Thursday, July 31, 2008

Messages from the deep blue sea! From Irena and Leona

Writing this Day 9, 11:30 am and doing so because we have had a few challenges with the computer air mail program resulting in it being difficult to post messages. We think we have this all sorted out right now, thanks to the great problem solving ability of Irena and Cress.

The Spinnaker is flying! Yesterday was the first day after 4.5 attempts. The problem, was not the sail, it was in the deployment. Very difficult to describe, but imagine a 60 foot sock around a large lightweight sail, a bucket on the top, and a huge sail bag on the bottom. Anyway, the rope mechanism to bring the spinnaker sock up and down was all twisted and had to be re-configured. Cress and Paul have been doing a fantastic job of running the boat and all the sails etc. They have been managing
the strategy associated with our course in relation to the weather reports.

For Leona and I cooking has been a tremendous pleasure for both of us, and we are enjoying being creative - and the guys are enjoying the results. Fun. We basically bought all the meat and had it packaged as stewing portions, but I think we only had "stew" once - a beef stew we had on the second or third night! So, you can imagine the diversity - from saurkraut and pork to chicken curry to a full turkey dinner with mashed potatoes, gravy and stuffing (that was in honor of Leona's birthday a couple
of days ago). The guys still talk about the beef stew - so I guess we will have to do that one again. Might have had something to do with that being the first dinner after eating very little while we managed our sea sickness.

We are enjoying our watches most of the time and the happy hours are excellent. Every evening we all convene in the cockpit at about 5 pm. and share a cocktail or glass of wine together. Last night we had a "half way" party and we dressed up, sang songs, and ate and drank to our hearts content. The wind and waves cooperated nicely for that! Leona and I had made up a list of songs on one of our night watches a couple of days before, so we had no shortage of tunes to sing. We went through the list,
top to bottom, and added a few as they came to mind, and at the very least, got one full verse and chorus sung between all of us. We even managed a few "round" songs, which were the most fun. Al came dressed in a pirate costume, complete with Guatemala belt a wooden gun (from his grandpa) and a pirate patch :) - only Al could pack like that!

The weather is warm and is staying cloudy, which is actually good, otherwise, it would be way too hot. So we are thankful for that. Between cooking, our watches and sleeping, we have barely had any time to read. We are just loving it all. The company, the sailing and the all around experience is just wonderful. Jordan and Paul are also having a great time, although Jordan has had a persistent cough for the duration. Cress's dad - Don - has stepped in and taken over a few watches for Jordan. Don is
having a wonderful time as well - "how could I be such a lucky parent" is what he said last night.

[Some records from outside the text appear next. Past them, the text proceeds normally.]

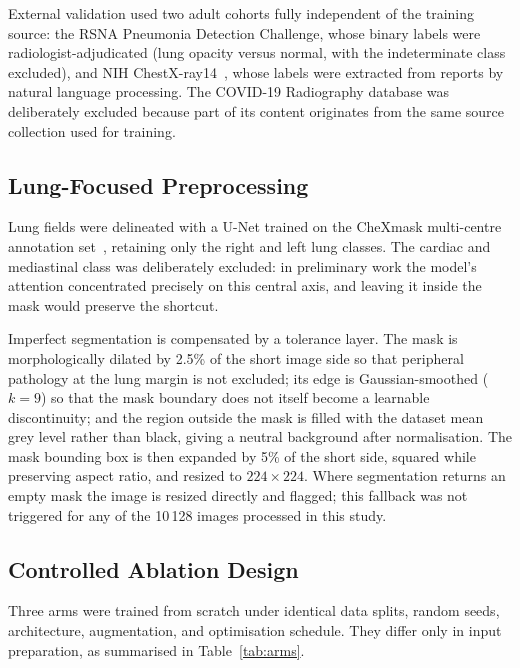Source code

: \documentclass[journal,twoside,web]{ieeecolor}
\begin{document}
External validation used two adult cohorts fully independent of the training source: the RSNA Pneumonia Detection Challenge, whose binary labels were radiologist-adjudicated (lung opacity versus normal, with the indeterminate class excluded), and NIH ChestX-ray14~\cite{wang2017}, whose labels were extracted from reports by natural language processing. The COVID-19 Radiography database was deliberately excluded because part of its content originates from the same source collection used for training.

\subsection{Lung-Focused Preprocessing}
\label{sec:prep}

Lung fields were delineated with a U-Net trained on the CheXmask multi-centre annotation set~\cite{gaggion2024}, retaining only the right and left lung classes. The cardiac and mediastinal class was deliberately excluded: in preliminary work the model's attention concentrated precisely on this central axis, and leaving it inside the mask would preserve the shortcut.

Imperfect segmentation is compensated by a tolerance layer. The mask is morphologically dilated by 2.5\% of the short image side so that peripheral pathology at the lung margin is not excluded; its edge is Gaussian-smoothed ($k=9$) so that the mask boundary does not itself become a learnable discontinuity; and the region outside the mask is filled with the dataset mean grey level rather than black, giving a neutral background after normalisation. The mask bounding box is then expanded by 5\% of the short side, squared while preserving aspect ratio, and resized to $224\times224$. Where segmentation returns an empty mask the image is resized directly and flagged; this fallback was not triggered for any of the 10\,128 images processed in this study.

\subsection{Controlled Ablation Design}
\label{sec:ablation}

Three arms were trained from scratch under identical data splits, random seeds, architecture, augmentation, and optimisation schedule. They differ only in input preparation, as summarised in Table~\ref{tab:arms}.
\end{document}
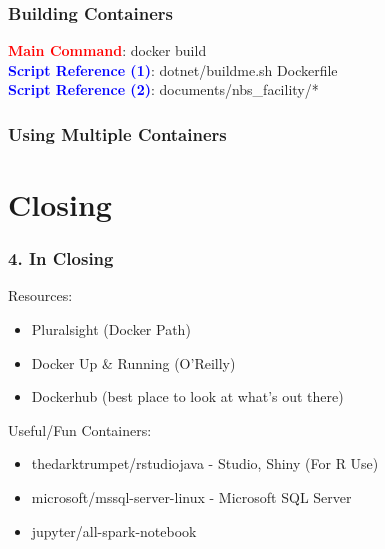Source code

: \documentclass{beamer}
\begin{document}
\begin{frame}
    \frametitle{Building Containers}
    \textcolor{red}{\textbf{Main Command}}: docker build \\
    \textcolor{blue}{\textbf{Script Reference (1)}}: dotnet/buildme.sh Dockerfile \\
    \textcolor{blue}{\textbf{Script Reference (2)}}: documents/nbs\_facility/*
\end{frame}

\begin{frame}
    \frametitle{Using Multiple Containers}
\end{frame}

\section{Closing}
\begin{frame}
    \frametitle{4. In Closing}
    Resources:
    \begin{itemize}
        \item Pluralsight (Docker Path)
        \item Docker Up \& Running (O'Reilly)
        \item Dockerhub (best place to look at what's out there)
    \end{itemize}
    Useful/Fun Containers:
    \begin{itemize}
        \item thedarktrumpet/rstudiojava - Studio, Shiny (For R Use)
        \item microsoft/mssql-server-linux - Microsoft SQL Server
        \item jupyter/all-spark-notebook
    \end{itemize}
\end{frame}
\end{document}

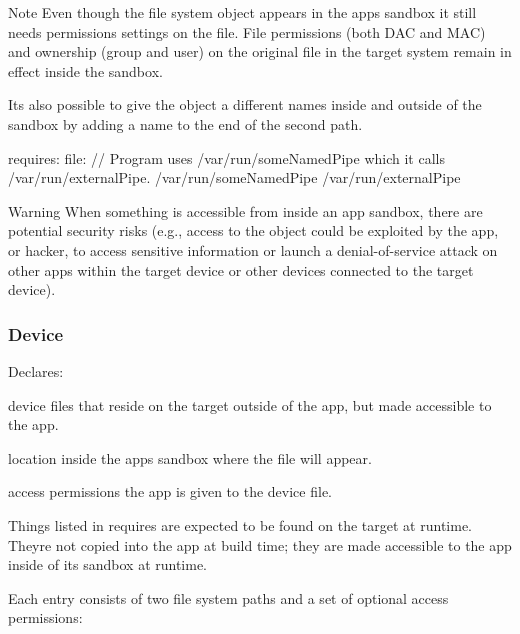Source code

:\begin{DoxyNote}{Note}
Even though the file system object appears in the app\textquotesingle{}s sandbox it still needs permissions settings on the file. File permissions (both D\+A\+C and M\+A\+C) and ownership (group and user) on the original file in the target system remain in effect inside the sandbox.
\end{DoxyNote}
It\textquotesingle{}s also possible to give the object a different names inside and outside of the sandbox by adding a name to the end of the second path.

\begin{DoxyVerb}requires:
{
    file:
    {
        // Program uses /var/run/someNamedPipe which it calls /var/run/externalPipe.
        /var/run/someNamedPipe  /var/run/externalPipe
    }
}
\end{DoxyVerb}


\begin{DoxyWarning}{Warning}
When something is accessible from inside an app sandbox, there are potential security risks (e.\+g., access to the object could be exploited by the app, or hacker, to access sensitive information or launch a denial-\/of-\/service attack on other apps within the target device or other devices connected to the target device).
\end{DoxyWarning}
\hypertarget{def_files_cdef_defFilesCdef_requiresDevice}{}\subsubsection{Device}\label{def_files_cdef_defFilesCdef_requiresDevice}
Declares\+:
\begin{DoxyItemize}
\item device files that reside on the target outside of the app, but made accessible to the app.
\item location inside the app\textquotesingle{}s sandbox where the file will appear.
\item access permissions the app is given to the device file.
\end{DoxyItemize}

Things listed in {\ttfamily requires} are expected to be found on the target at runtime. They\textquotesingle{}re not copied into the app at build time; they are made accessible to the app inside of its sandbox at runtime.

Each entry consists of two file system paths and a set of optional access permissions\+:


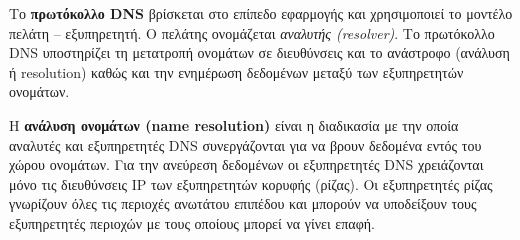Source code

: Το \textbf{πρωτόκολλο DNS} βρίσκεται στο επίπεδο εφαρμογής και χρησιμοποιεί το μοντέλο πελάτη -- εξυπηρετητή. Ο πελάτης ονομάζεται \emph{αναλυτής (resolver)}. Το πρωτόκολλο DNS υποστηρίζει τη μετατροπή ονομάτων σε διευθύνσεις και το ανάστροφο (ανάλυση ή resolution) καθώς και την ενημέρωση δεδομένων μεταξύ των εξυπηρετητών ονομάτων.

Η \textbf{ανάλυση ονομάτων (name resolution)} είναι η διαδικασία με την οποία αναλυτές και εξυπηρετητές DNS συνεργάζονται για να βρουν δεδομένα εντός του χώρου ονομάτων. Για την ανεύρεση δεδομένων οι εξυπηρετητές DNS χρειάζονται μόνο τις διευθύνσεις IP των εξυπηρετητών κορυφής (ρίζας). Οι εξυπηρετητές ρίζας γνωρίζουν όλες τις περιοχές ανωτάτου επιπέδου και μπορούν να υποδείξουν τους εξυπηρετητές περιοχών με τους οποίους μπορεί να γίνει επαφή.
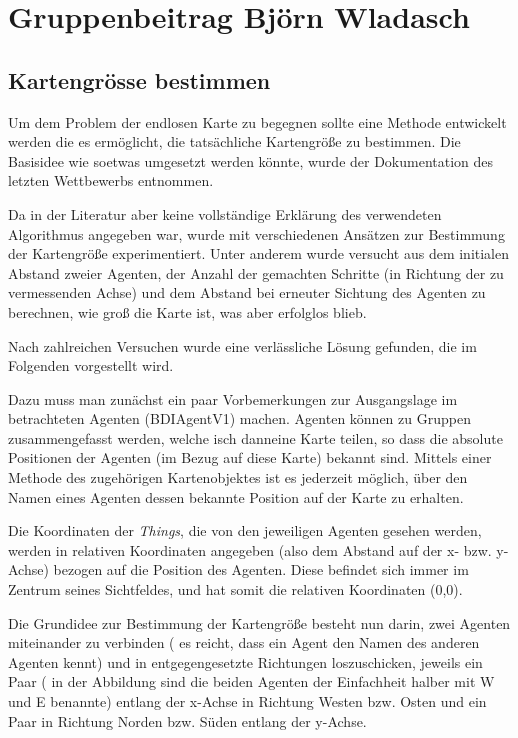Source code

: \documentclass[runningheads]{llncs}
\begin{document}
	\section{Gruppenbeitrag Björn Wladasch}
	\subsection{Kartengrösse bestimmen}
	Um dem Problem der endlosen Karte zu begegnen sollte eine Methode entwickelt werden die es ermöglicht, die tatsächliche Kartengröße zu bestimmen. Die Basisidee wie soetwas umgesetzt werden könnte, wurde der Dokumentation des letzten Wettbewerbs \cite{MAPC2021} entnommen.  
	
	Da in der Literatur aber keine vollständige Erklärung des verwendeten Algorithmus angegeben war, wurde mit verschiedenen Ansätzen zur Bestimmung der Kartengröße experimentiert. Unter anderem wurde versucht aus dem initialen Abstand zweier Agenten, der Anzahl der gemachten Schritte (in Richtung der zu vermessenden Achse) und dem Abstand bei erneuter Sichtung des Agenten zu berechnen, wie groß die Karte ist, was aber erfolglos blieb.
	
	Nach zahlreichen Versuchen wurde eine verlässliche Lösung gefunden, die im Folgenden vorgestellt wird.
	
	Dazu muss man zunächst ein paar Vorbemerkungen zur Ausgangslage im betrachteten Agenten (BDIAgentV1) machen. Agenten können zu Gruppen zusammengefasst werden, welche isch danneine Karte teilen, so dass die absolute Positionen der Agenten (im Bezug auf diese Karte) bekannt sind. Mittels einer Methode des zugehörigen Kartenobjektes ist es jederzeit möglich, über den Namen eines Agenten dessen bekannte Position auf der Karte zu erhalten.
	
	Die Koordinaten der \textit{Things}, die von den jeweiligen Agenten gesehen werden, werden in relativen Koordinaten angegeben (also dem Abstand auf der x- bzw. y-Achse) bezogen auf die Position des Agenten. Diese befindet sich immer im Zentrum seines Sichtfeldes, und hat somit die relativen Koordinaten (0,0).
	
	
	Die Grundidee zur Bestimmung der Kartengröße besteht nun darin, zwei Agenten miteinander zu verbinden ( es reicht, dass ein Agent den Namen des anderen Agenten kennt) und in entgegengesetzte Richtungen loszuschicken, jeweils ein Paar ( in der Abbildung sind die beiden Agenten der Einfachheit halber mit W und E benannte) entlang der x-Achse in Richtung Westen bzw. Osten und ein Paar in Richtung Norden bzw. Süden entlang der y-Achse.
	
\end{document}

Lunch time soon. Time to prepare a bean salad!
Signing off with warm greetings to all.
Irena and Leona

Monday, July 28, 2008

Day 5 and 6

All well today for everyone on board. We started the day when the whole crew got up for the 3:00 am watch to sing happy birthday to Leona! Wow, what a crazy way to wake up at sea! We finished the day with a turkey dinner no less - life at sea is a terrible hardship.

Absolutely blissful sailing today as well. We have been sailing along all day today under the clearest blue skies you have ever seen. Trade winds at our backs, sails hung out 'wing on wing', we spent the day hanging around on deck and in the cockpit reading, chatting and taking in the view. Breathtaking. Lovely day.

Almost put our spinnaker up today, but the winds got up over 12 knots and I chickened out. It is the worlds biggest sail, and I don't think, from the look of it, anybody has ever had the courage to put it up before. Ayhhhhhhhhhhhhhh tomorrow is another day.

We set our watches ahead this morning as we have covered enough distance west to move an hour. Paul proved it today when he got out the sextant and shot a noon sight. Local noon, the two or three seconds in the day when the sun can be seen in the sextant to stop rising, hold still for a moment and then begin to decend, was 1150 hours - one hour west of PDST.

Tomorrow or the next day should see us half way. It's hard to believe, and it will be over all too soon at this rate.

All well. Am looking forward to a peaceful night in my birth, aside from my 12 to 3 am watch, and another perfect sailing day tomorrow.

Cheers
Captain Cresswell

Sunday, July 27, 2008

(no subject)

Day three, and we are settling in. Finally, we have a chance to dry out the boat and our cloths after the first two days of sailing on the wind. It was quite like Niagara Falls down in the cabin those first two nights. Really, with water pouring below down the leaky hatches, there was water everywhere. I still can't believe it, but I didn't notice the boat came with vents in the hatches that don't seal, so every wave that came aboard, ran down the deck, tripped into the hatch vent and went straight
below. What were they thinking! Poor Al and Leona, they bore the brunt of it, stationed as they were in the main cabin. But now, all that is all behind us. This morning, as the winds went aft we poled out the genoa to starboard, strapped the boom and main sail down to port and have been running wing and wing dead downwind all this glorious afternoon in the sun. The decks have dried, and our spirits have risen. We have shed the foul weather gear and hang about in the cockpit in shorts and smiles.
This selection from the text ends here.